Since both Julie and Emma were disappointed that there was no aquarium in St. Louis, they wanted to go to the Sea Life aquarium in Kansas City.  By the time we got back to KC and had parked the car, it was time for lunch.  We were at Crown Center, which is a rather nice shopping mall and entertainment complex.  We found the food court, but we were a little early, since it was still before noon on Sunday.  Most of the cool looking food places were closed, but we were able to get lunch.  Then we went across the street to the Sea Life aquarium, which shares a building with a Legoland Discovery Center.  We just wanted to see the fish.  The aquarium was small but nice, though the admission price seemed a little expensive for the size of the aquarium.  We did notice that it was very kid friendly, and had many exhibits that were low enough for the small children to see into.  When we took a seat in one of the short tunnels that are surrounded by sharks and rays and other fish, we noticed that Julie was spending more time watching the little kids nearby than she was watching the fish.  However, Julie got perturbed when one mother continually identified the sea dragons as "sea horses" to her kids.  One exhibit that we really liked was the sea turtle rescue tank.  A film was playing that showed the aquarium staff bringing one of the injured turtles from Florida to Kansas City.  It was funny to watch the reactions of the TSA people at the Florida airport as the staff brought the crate carrying the turtle through the inspection, as well as the reactions of the flight crew and other passengers.  We skipped the end activity, but there as an interesting spot where kids (and adults) can draw fish of the their own on computers and the "fish" that they made will appear in a nearby "tank" projected onto the wall.

After the aquarium, it was a very short drive to the National World War I Museum and Monument.  If the temperatures weren't in the 90s, we probably would have walked instead.  Kansas City residents started building a monument to the soldiers lost in the Great War as early as 1919, and this effort formed the core of what Congress now recognizes as our nation's official World War I museum.  We're visiting too late for the World War I centennial, which was last year, but Scott was glad he was going to get a chance to visit now.
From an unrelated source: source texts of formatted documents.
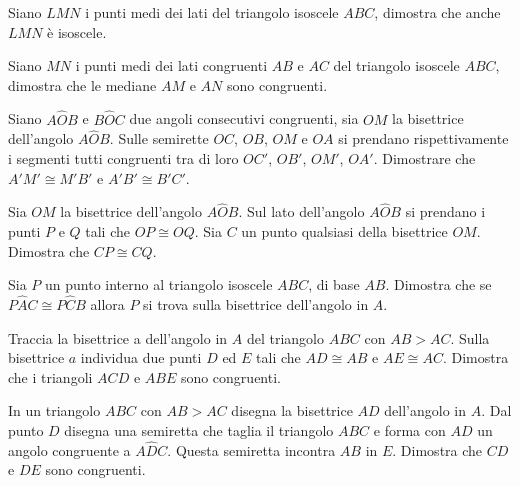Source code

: \begin{multicols}{2}
\begin{esercizio}
\label{ese:2.76}
Siano $LMN$ i punti medi dei lati del triangolo isoscele $ABC$, dimostra che anche $LMN$ è isoscele.
\end{esercizio}

\begin{esercizio}
\label{ese:2.77}
Siano $MN$ i punti medi dei lati congruenti $AB$ e $AC$ del triangolo isoscele $ABC$, dimostra che le mediane $AM$ e $AN$ sono congruenti.
\end{esercizio}

\begin{esercizio}
\label{ese:2.78}
Siano $A\widehat{O}B$ e $B\widehat{O}C$ due angoli consecutivi congruenti, sia $OM$ la bisettrice dell'angolo $A\widehat{O}B$. Sulle semirette $OC$, $OB$, $OM$ e $OA$ si prendano rispettivamente i segmenti tutti congruenti tra di loro $OC'$, $OB'$, $OM'$, $OA'$. Dimostrare che $A'M'\cong M'B'$ e $A'B'\cong B'C'$.
\end{esercizio}

\begin{esercizio}
\label{ese:2.79}
Sia $OM$ la bisettrice dell'angolo $A\widehat{O}B$. Sul lato dell'angolo $A\widehat{O}B$ si prendano i punti $P$ e $Q$ tali che $OP\cong OQ$. Sia $C$ un punto qualsiasi della bisettrice $OM$. Dimostra che $CP\cong CQ$.
\end{esercizio}

\begin{esercizio}
\label{ese:2.80}
Sia $P$ un punto interno al triangolo isoscele $ABC$, di base $AB$. Dimostra che se $P\widehat{A}C\cong P\widehat{C}B$ allora $P$ si trova sulla bisettrice dell'angolo in $A$.
\end{esercizio}

\begin{esercizio}
\label{ese:2.81}
Traccia la bisettrice a dell'angolo in $A$ del triangolo $ABC$ con $AB>AC$. Sulla bisettrice $a$ individua due punti $D$ ed $E$ tali che $AD\cong AB$ e $AE\cong AC$. Dimostra che i triangoli $ACD$ e $ABE$ sono congruenti.
\end{esercizio}

\begin{esercizio}
\label{ese:2.82}
In un triangolo $ABC$ con $AB>AC$ disegna la bisettrice $AD$ dell'angolo in $A$. Dal punto $D$ disegna una semiretta che taglia il triangolo $ABC$ e forma con $AD$ un angolo congruente a $A\widehat{D}C$. Questa semiretta incontra $AB$ in $E$. Dimostra che $CD$ e $DE$ sono congruenti.
\end{esercizio}


\end{multicols}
A large grassy park lays in front of the monument's tower.   We went up to see the view from the 217-foot tall tower, the Liberty Memorial.   The memorial was dedicated in 1921 and was completed in 1926.  An elevator takes visitors most of the way up, but we still had to climb some stairs, apparently because of the elevator's machinery being in the way.  Once at the top, we had a beautiful view of the Kansas City skyline and were treated to a nice breeze that was blowing as well.  Since we don't know the city all that well, there was not a lot that we could pick out, and apparently the stadiums for the Royals and Chiefs are not visible from that vantage point- either that or we missed them.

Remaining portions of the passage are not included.